Directions for this task –
Wherever a line in the material contains the word "pongan", copy that line.

Source data –
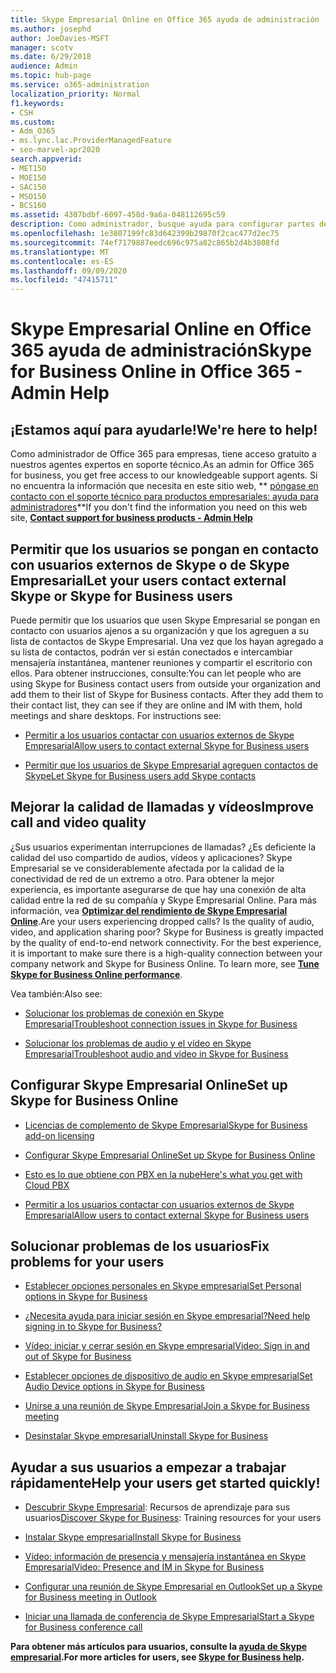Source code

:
 ```yaml
---
title: Skype Empresarial Online en Office 365 ayuda de administración
ms.author: josephd
author: JoeDavies-MSFT
manager: scotv
ms.date: 6/29/2018
audience: Admin
ms.topic: hub-page
ms.service: o365-administration
localization_priority: Normal
f1.keywords:
- CSH
ms.custom:
- Adm_O365
- ms.lync.lac.ProviderManagedFeature
- seo-marvel-apr2020
search.appverid:
- MET150
- MOE150
- SAC150
- MSO150
- BCS160
ms.assetid: 4307bdbf-6097-458d-9a6a-048112695c59
description: Como administrador, busque ayuda para configurar partes de Skype empresarial online, incluidas la red, las reuniones y la mensajería instantánea, y el acceso externo para los usuarios.
ms.openlocfilehash: 1e3807199fc83d642399b29870f2cac477d2ec75
ms.sourcegitcommit: 74ef7179887eedc696c975a82c865b2d4b3808fd
ms.translationtype: MT
ms.contentlocale: es-ES
ms.lasthandoff: 09/09/2020
ms.locfileid: "47415711"
---
```

# <a name="skype-for-business-online-in-office-365---admin-help"></a><span data-ttu-id="fe45a-103">Skype Empresarial Online en Office 365 ayuda de administración</span><span class="sxs-lookup"><span data-stu-id="fe45a-103">Skype for Business Online in Office 365 - Admin Help</span></span>

## <a name="were-here-to-help"></a><span data-ttu-id="fe45a-104">¡Estamos aquí para ayudarle!</span><span class="sxs-lookup"><span data-stu-id="fe45a-104">We're here to help!</span></span>

<span data-ttu-id="fe45a-105">Como administrador de Office 365 para empresas, tiene acceso gratuito a nuestros agentes expertos en soporte técnico.</span><span class="sxs-lookup"><span data-stu-id="fe45a-105">As an admin for Office 365 for business, you get free access to our knowledgeable support agents.</span></span> <span data-ttu-id="fe45a-106">Si no encuentra la información que necesita en este sitio web, \*\* [póngase en contacto con el soporte técnico para productos empresariales: ayuda para administradores](https://support.office.com/article/32a17ca7-6fa0-4870-8a8d-e25ba4ccfd4b)\*\*</span><span class="sxs-lookup"><span data-stu-id="fe45a-106">If you don't find the information you need on this web site, **[Contact support for business products - Admin Help](https://support.office.com/article/32a17ca7-6fa0-4870-8a8d-e25ba4ccfd4b)**</span></span>
  
## <a name="let-your-users-contact-external-skype-or-skype-for-business-users"></a><span data-ttu-id="fe45a-107">Permitir que los usuarios se pongan en contacto con usuarios externos de Skype o de Skype Empresarial</span><span class="sxs-lookup"><span data-stu-id="fe45a-107">Let your users contact external Skype or Skype for Business users</span></span>

<span data-ttu-id="fe45a-p102">Puede permitir que los usuarios que usen Skype Empresarial se pongan en contacto con usuarios ajenos a su organización y que los agreguen a su lista de contactos de Skype Empresarial. Una vez que los hayan agregado a su lista de contactos, podrán ver si están conectados e intercambiar mensajería instantánea, mantener reuniones y compartir el escritorio con ellos. Para obtener instrucciones, consulte:</span><span class="sxs-lookup"><span data-stu-id="fe45a-p102">You can let people who are using Skype for Business contact users from outside your organization and add them to their list of Skype for Business contacts. After they add them to their contact list, they can see if they are online and IM with them, hold meetings and share desktops. For instructions see:</span></span>
  
- [<span data-ttu-id="fe45a-111">Permitir a los usuarios contactar con usuarios externos de Skype Empresarial</span><span class="sxs-lookup"><span data-stu-id="fe45a-111">Allow users to contact external Skype for Business users</span></span>](https://support.office.com/article/b414873a-0059-4cd5-aea1-e5d0857dbc94)
    
- [<span data-ttu-id="fe45a-112">Permitir que los usuarios de Skype Empresarial agreguen contactos de Skype</span><span class="sxs-lookup"><span data-stu-id="fe45a-112">Let Skype for Business users add Skype contacts</span></span>](https://support.office.com/article/08666236-1894-42ae-8846-e49232bbc460)
    
## <a name="improve-call-and-video-quality"></a><span data-ttu-id="fe45a-113">Mejorar la calidad de llamadas y vídeos</span><span class="sxs-lookup"><span data-stu-id="fe45a-113">Improve call and video quality</span></span>

<span data-ttu-id="fe45a-p103">¿Sus usuarios experimentan interrupciones de llamadas? ¿Es deficiente la calidad del uso compartido de audios, vídeos y aplicaciones? Skype Empresarial se ve considerablemente afectada por la calidad de la conectividad de red de un extremo a otro. Para obtener la mejor experiencia, es importante asegurarse de que hay una conexión de alta calidad entre la red de su compañía y Skype Empresarial Online. Para más información, vea **[Optimizar del rendimiento de Skype Empresarial Online](tune-skype-for-business-online-performance.md)**.</span><span class="sxs-lookup"><span data-stu-id="fe45a-p103">Are your users experiencing dropped calls? Is the quality of audio, video, and application sharing poor? Skype for Business is greatly impacted by the quality of end-to-end network connectivity. For the best experience, it is important to make sure there is a high-quality connection between your company network and Skype for Business Online. To learn more, see **[Tune Skype for Business Online performance](tune-skype-for-business-online-performance.md)**.</span></span> 
  
<span data-ttu-id="fe45a-119">Vea también:</span><span class="sxs-lookup"><span data-stu-id="fe45a-119">Also see:</span></span>
  
- [<span data-ttu-id="fe45a-120">Solucionar los problemas de conexión en Skype Empresarial</span><span class="sxs-lookup"><span data-stu-id="fe45a-120">Troubleshoot connection issues in Skype for Business</span></span>](https://support.office.com/article/ca302828-783f-425c-bbe2-356348583771)
    
- [<span data-ttu-id="fe45a-121">Solucionar los problemas de audio y el vídeo en Skype Empresarial</span><span class="sxs-lookup"><span data-stu-id="fe45a-121">Troubleshoot audio and video in Skype for Business</span></span>](https://support.office.com/article/62777bc6-c52b-47ae-84ba-a8905c3b71dc)
    
## <a name="set-up-skype-for-business-online"></a><span data-ttu-id="fe45a-122">Configurar Skype Empresarial Online</span><span class="sxs-lookup"><span data-stu-id="fe45a-122">Set up Skype for Business Online</span></span>

- [<span data-ttu-id="fe45a-123">Licencias de complemento de Skype Empresarial</span><span class="sxs-lookup"><span data-stu-id="fe45a-123">Skype for Business add-on licensing</span></span>](https://support.office.com/article/3ed752b1-5983-43f9-bcfd-760619ab40a7)
    
- [<span data-ttu-id="fe45a-124">Configurar Skype Empresarial Online</span><span class="sxs-lookup"><span data-stu-id="fe45a-124">Set up Skype for Business Online</span></span>](https://support.office.com/article/40296968-e779-4259-980b-c2de1c044c6e)
    
- [<span data-ttu-id="fe45a-125">Esto es lo que obtiene con PBX en la nube</span><span class="sxs-lookup"><span data-stu-id="fe45a-125">Here's what you get with Cloud PBX</span></span>](https://support.office.com/article/bc9756d1-8a2f-42c4-98f6-afb17c29231c)
    
- [<span data-ttu-id="fe45a-126">Permitir a los usuarios contactar con usuarios externos de Skype Empresarial</span><span class="sxs-lookup"><span data-stu-id="fe45a-126">Allow users to contact external Skype for Business users</span></span>](https://support.office.com/article/b414873a-0059-4cd5-aea1-e5d0857dbc94)
    
## <a name="fix-problems-for-your-users"></a><span data-ttu-id="fe45a-127">Solucionar problemas de los usuarios</span><span class="sxs-lookup"><span data-stu-id="fe45a-127">Fix problems for your users</span></span>

- [<span data-ttu-id="fe45a-128">Establecer opciones personales en Skype empresarial</span><span class="sxs-lookup"><span data-stu-id="fe45a-128">Set Personal options in Skype for Business</span></span>](https://support.office.com/article/68bacc31-71d3-44c3-a4d4-64da78c447aa#bkmk-stop-automatic-startup)
    
- [<span data-ttu-id="fe45a-129">¿Necesita ayuda para iniciar sesión en Skype empresarial?</span><span class="sxs-lookup"><span data-stu-id="fe45a-129">Need help signing in to Skype for Business?</span></span>](https://support.office.com/article/448b8ea7-5b33-444a-afd4-175fc9930d05)
    
- [<span data-ttu-id="fe45a-130">Vídeo: iniciar y cerrar sesión en Skype empresarial</span><span class="sxs-lookup"><span data-stu-id="fe45a-130">Video: Sign in and out of Skype for Business</span></span>](https://support.office.com/article/8abed4b3-ac48-493e-9d76-0e10140e9451)
    
- [<span data-ttu-id="fe45a-131">Establecer opciones de dispositivo de audio en Skype empresarial</span><span class="sxs-lookup"><span data-stu-id="fe45a-131">Set Audio Device options in Skype for Business</span></span>](https://support.office.com/article/2533d929-9814-4349-8ae4-fca29246e2ff)
    
- [<span data-ttu-id="fe45a-132">Unirse a una reunión de Skype Empresarial</span><span class="sxs-lookup"><span data-stu-id="fe45a-132">Join a Skype for Business meeting</span></span>](https://support.office.com/article/3862be6d-758a-4064-a016-67c0febf3cd5)
    
- [<span data-ttu-id="fe45a-133">Desinstalar Skype empresarial</span><span class="sxs-lookup"><span data-stu-id="fe45a-133">Uninstall Skype for Business</span></span>](https://support.office.com/article/28C4A036-7F22-406C-B7F4-87894CBAF902)
    
## <a name="help-your-users-get-started-quickly"></a><span data-ttu-id="fe45a-134">Ayudar a sus usuarios a empezar a trabajar rápidamente</span><span class="sxs-lookup"><span data-stu-id="fe45a-134">Help your users get started quickly!</span></span>

- <span data-ttu-id="fe45a-135">[Descubrir Skype Empresarial](https://support.office.com/article/8a3491a3-c095-4718-80cf-cbbe4afe4eba): Recursos de aprendizaje para sus usuarios</span><span class="sxs-lookup"><span data-stu-id="fe45a-135">[Discover Skype for Business](https://support.office.com/article/8a3491a3-c095-4718-80cf-cbbe4afe4eba): Training resources for your users</span></span> 
    
- [<span data-ttu-id="fe45a-136">Instalar Skype empresarial</span><span class="sxs-lookup"><span data-stu-id="fe45a-136">Install Skype for Business</span></span>](https://support.office.com/article/8a0d4da8-9d58-44f9-9759-5c8f340cb3fb)
    
- [<span data-ttu-id="fe45a-137">Vídeo: información de presencia y mensajería instantánea en Skype Empresarial</span><span class="sxs-lookup"><span data-stu-id="fe45a-137">Video: Presence and IM in Skype for Business</span></span>](https://support.office.com/article/c873b869-4ce0-4375-9bea-5de150eaf081)
    
- [<span data-ttu-id="fe45a-138">Configurar una reunión de Skype Empresarial en Outlook</span><span class="sxs-lookup"><span data-stu-id="fe45a-138">Set up a Skype for Business meeting in Outlook</span></span>](https://support.office.com/article/b8305620-d16e-4667-989d-4a977aad6556)
    
- [<span data-ttu-id="fe45a-139">Iniciar una llamada de conferencia de Skype Empresarial</span><span class="sxs-lookup"><span data-stu-id="fe45a-139">Start a Skype for Business conference call</span></span>](https://support.office.com/article/8dc8ac52-91ac-4db9-8672-11551fdaf997)
    
 <span data-ttu-id="fe45a-140">**Para obtener más artículos para usuarios, consulte la [ayuda de Skype empresarial](https://support.office.com/article/4fbe07ce-6b15-4a06-bcf0-baea57890410).**</span><span class="sxs-lookup"><span data-stu-id="fe45a-140">**For more articles for users, see [Skype for Business help](https://support.office.com/article/4fbe07ce-6b15-4a06-bcf0-baea57890410).**</span></span>
  

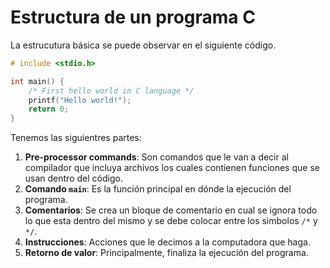 # Estructura de un programa C

La estrucutura básica se puede observar en el siguiente código.

```c
# include <stdio.h>

int main() {
    /* First hello world in C language */
    printf("Hello world!");
    return 0;
}
```

Tenemos las siguientres partes:

1. **Pre-processor commands**: Son comandos que le van a decir al compilador que incluya archivos los cuales contienen funciones que se usan dentro del código.
2. **Comando `main`**: Es la función principal en dónde la ejecución del programa.
3. **Comentarios**: Se crea un bloque de comentario en cual se ignora todo lo que esta dentro del mismo y se debe colocar entre los simbolos `/*` y `*/`.
4. **Instrucciones**: Acciones que le decimos a la computadora que haga.
5. **Retorno de valor**: Principalmente, finaliza la ejecución del programa.
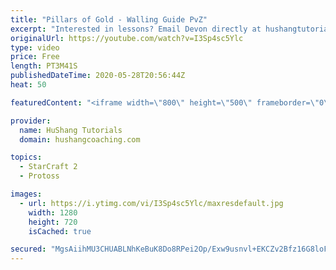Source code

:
 ```yaml
---
title: "Pillars of Gold - Walling Guide PvZ"
excerpt: "Interested in lessons? Email Devon directly at hushangtutorials@outlook.com ------------------------------------------------------------------------------------------------------- Want to support HuShang Tutorials directly? Patreon is a website where you can contribute a monthly donation that will help"
originalUrl: https://youtube.com/watch?v=I3Sp4sc5Ylc
type: video
price: Free
length: PT3M41S
publishedDateTime: 2020-05-28T20:56:44Z
heat: 50

featuredContent: "<iframe width=\"800\" height=\"500\" frameborder=\"0\" src=\"https://www.youtube.com/embed/I3Sp4sc5Ylc\" allow=\"accelerometer; autoplay; encrypted-media; gyroscope; picture-in-picture\" allowfullscreen></iframe>"

provider:
  name: HuShang Tutorials
  domain: hushangcoaching.com

topics:
  - StarCraft 2
  - Protoss

images:
  - url: https://i.ytimg.com/vi/I3Sp4sc5Ylc/maxresdefault.jpg
    width: 1280
    height: 720
    isCached: true

secured: "MgsAiihMU3CHUABLNhKeBuK8Do8RPei2Op/Exw9usnvl+EKCZv2Bfz16G8loFf4ylCqhP0J6HBKJIMgC0qchlUlKZuvBuLr38wbIwMPBDnwXzQvVffX+rWXfqQIQ8tWRiPi3kGbY5z9mSVxC/iGf8MOg4N0pd7mb3KlkqiZS4ICeeTuJkD3Ilbg2EjX2iGszcvo9AG+iADO1Xah+9qFj2AN34KcSeQq5JkUPEdBcUrQB4VWbMyrj2QjbU1D/QHvKSA7s6ebyy3cAL/qqznCaIk5plA2Ei2EeVYClBzkSpuiG2R5l0IKTLGBD0ucnmYq/ffsFJa4GEuwmPm8SnUkU3U+JzJVq1CWi92jifHgOtdTyD6yE0HGIhm1eOo182CWa04I69Qciblo17cjOo19j3RaoMzOrZ7K3TlLJbLXLNkM=;GHIp1CNaiH6JMaVm9HQ3zw=="
---
```



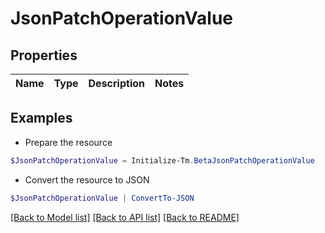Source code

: # JsonPatchOperationValue
## Properties

Name | Type | Description | Notes
------------ | ------------- | ------------- | -------------

## Examples

- Prepare the resource
```powershell
$JsonPatchOperationValue = Initialize-Tm.BetaJsonPatchOperationValue 
```

- Convert the resource to JSON
```powershell
$JsonPatchOperationValue | ConvertTo-JSON
```

[[Back to Model list]](../README.md#documentation-for-models) [[Back to API list]](../README.md#documentation-for-api-endpoints) [[Back to README]](../README.md)

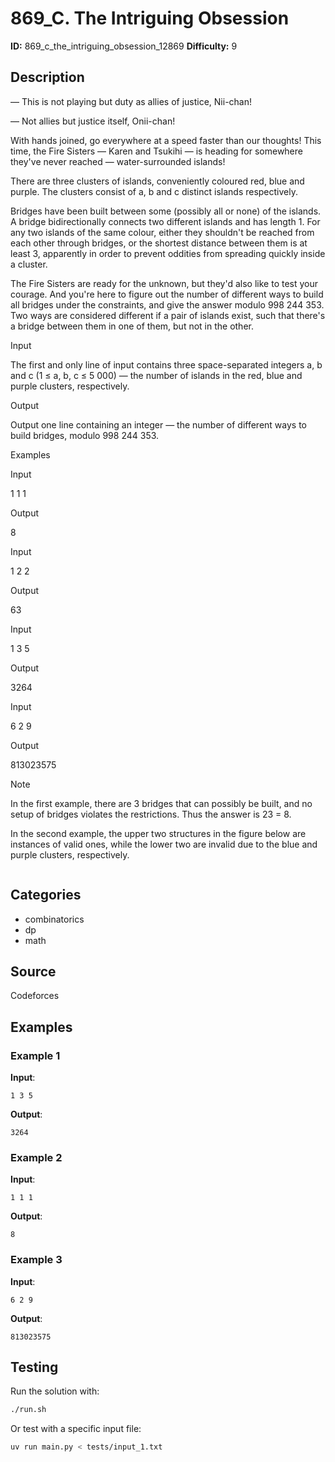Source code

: # 869_C. The Intriguing Obsession

**ID:** 869_c_the_intriguing_obsession_12869
**Difficulty:** 9

## Description

— This is not playing but duty as allies of justice, Nii-chan!

— Not allies but justice itself, Onii-chan!

With hands joined, go everywhere at a speed faster than our thoughts! This time, the Fire Sisters — Karen and Tsukihi — is heading for somewhere they've never reached — water-surrounded islands!

There are three clusters of islands, conveniently coloured red, blue and purple. The clusters consist of a, b and c distinct islands respectively.

Bridges have been built between some (possibly all or none) of the islands. A bridge bidirectionally connects two different islands and has length 1. For any two islands of the same colour, either they shouldn't be reached from each other through bridges, or the shortest distance between them is at least 3, apparently in order to prevent oddities from spreading quickly inside a cluster.

The Fire Sisters are ready for the unknown, but they'd also like to test your courage. And you're here to figure out the number of different ways to build all bridges under the constraints, and give the answer modulo 998 244 353. Two ways are considered different if a pair of islands exist, such that there's a bridge between them in one of them, but not in the other.

Input

The first and only line of input contains three space-separated integers a, b and c (1 ≤ a, b, c ≤ 5 000) — the number of islands in the red, blue and purple clusters, respectively.

Output

Output one line containing an integer — the number of different ways to build bridges, modulo 998 244 353.

Examples

Input

1 1 1


Output

8


Input

1 2 2


Output

63


Input

1 3 5


Output

3264


Input

6 2 9


Output

813023575

Note

In the first example, there are 3 bridges that can possibly be built, and no setup of bridges violates the restrictions. Thus the answer is 23 = 8.

In the second example, the upper two structures in the figure below are instances of valid ones, while the lower two are invalid due to the blue and purple clusters, respectively.

<image>

## Categories

- combinatorics
- dp
- math

## Source

Codeforces

## Examples

### Example 1

**Input**:
```
1 3 5
```

**Output**:
```
3264
```

### Example 2

**Input**:
```
1 1 1
```

**Output**:
```
8
```

### Example 3

**Input**:
```
6 2 9
```

**Output**:
```
813023575
```


## Testing

Run the solution with:

```bash
./run.sh
```

Or test with a specific input file:

```bash
uv run main.py < tests/input_1.txt
```
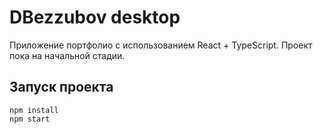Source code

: # DBezzubov desktop
Приложение портфолио с использованием React + TypeScript. Проект пока на начальной стадии.

## Запуск проекта

```
npm install
npm start
```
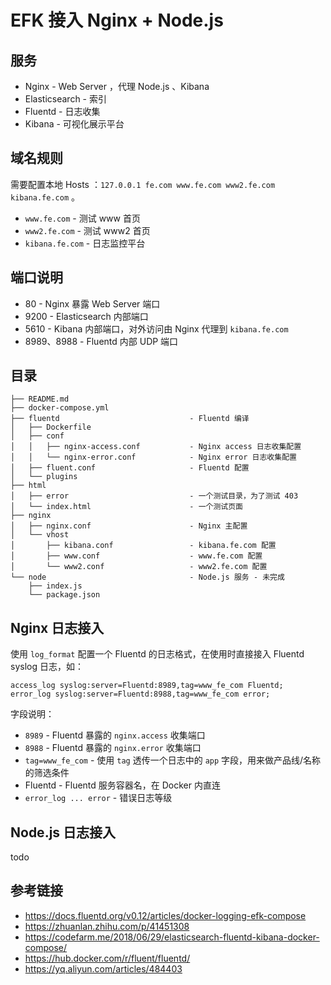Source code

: # EFK 接入 Nginx + Node.js


## 服务

- Nginx - Web Server ，代理 Node.js 、Kibana 
- Elasticsearch - 索引
- Fluentd - 日志收集
- Kibana - 可视化展示平台

## 域名规则

需要配置本地 Hosts ：`127.0.0.1 fe.com www.fe.com www2.fe.com kibana.fe.com` 。

- `www.fe.com` - 测试 www 首页
- `www2.fe.com` - 测试 www2 首页
- `kibana.fe.com` - 日志监控平台

## 端口说明

- 80 - Nginx 暴露 Web Server 端口
- 9200 - Elasticsearch 内部端口
- 5610 - Kibana 内部端口，对外访问由 Nginx 代理到 `kibana.fe.com`
- 8989、8988 - Fluentd 内部 UDP 端口

## 目录

```
├── README.md
├── docker-compose.yml
├── fluentd                             - Fluentd 编译
│   ├── Dockerfile
│   ├── conf
│   │   ├── nginx-access.conf           - Nginx access 日志收集配置
│   │   └── nginx-error.conf            - Nginx error 日志收集配置
│   ├── fluent.conf                     - Fluentd 配置
│   └── plugins
├── html
│   ├── error                           - 一个测试目录，为了测试 403
│   └── index.html                      - 一个测试页面
├── nginx
│   ├── nginx.conf                      - Nginx 主配置
│   └── vhost
│       ├── kibana.conf                 - kibana.fe.com 配置
│       ├── www.conf                    - www.fe.com 配置
│       └── www2.conf                   - www2.fe.com 配置
└── node                                - Node.js 服务 - 未完成
    ├── index.js
    └── package.json
```

## Nginx 日志接入

使用 `log_format` 配置一个 Fluentd 的日志格式，在使用时直接接入 Fluentd syslog 日志，如：

```
access_log syslog:server=Fluentd:8989,tag=www_fe_com Fluentd;
error_log syslog:server=Fluentd:8988,tag=www_fe_com error;
```

字段说明：

- `8989` - Fluentd 暴露的 `nginx.access` 收集端口
- `8988` - Fluentd 暴露的 `nginx.error` 收集端口
- `tag=www_fe_com` - 使用 `tag` 透传一个日志中的 `app` 字段，用来做产品线/名称的筛选条件
- Fluentd - Fluentd 服务容器名，在 Docker 内直连
- `error_log ... error` - 错误日志等级

## Node.js 日志接入
todo

## 参考链接

- <https://docs.fluentd.org/v0.12/articles/docker-logging-efk-compose>
- <https://zhuanlan.zhihu.com/p/41451308>
- <https://codefarm.me/2018/06/29/elasticsearch-fluentd-kibana-docker-compose/>
- <https://hub.docker.com/r/fluent/fluentd/>
- <https://yq.aliyun.com/articles/484403>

Exercise response –
## <a name="let-your-users-contact-external-skype-or-skype-for-business-users"></a><span data-ttu-id="fe45a-107">Permitir que los usuarios se pongan en contacto con usuarios externos de Skype o de Skype Empresarial</span><span class="sxs-lookup"><span data-stu-id="fe45a-107">Let your users contact external Skype or Skype for Business users</span></span>
<span data-ttu-id="fe45a-p102">Puede permitir que los usuarios que usen Skype Empresarial se pongan en contacto con usuarios ajenos a su organización y que los agreguen a su lista de contactos de Skype Empresarial. Una vez que los hayan agregado a su lista de contactos, podrán ver si están conectados e intercambiar mensajería instantánea, mantener reuniones y compartir el escritorio con ellos. Para obtener instrucciones, consulte:</span><span class="sxs-lookup"><span data-stu-id="fe45a-p102">You can let people who are using Skype for Business contact users from outside your organization and add them to their list of Skype for Business contacts. After they add them to their contact list, they can see if they are online and IM with them, hold meetings and share desktops. For instructions see:</span></span>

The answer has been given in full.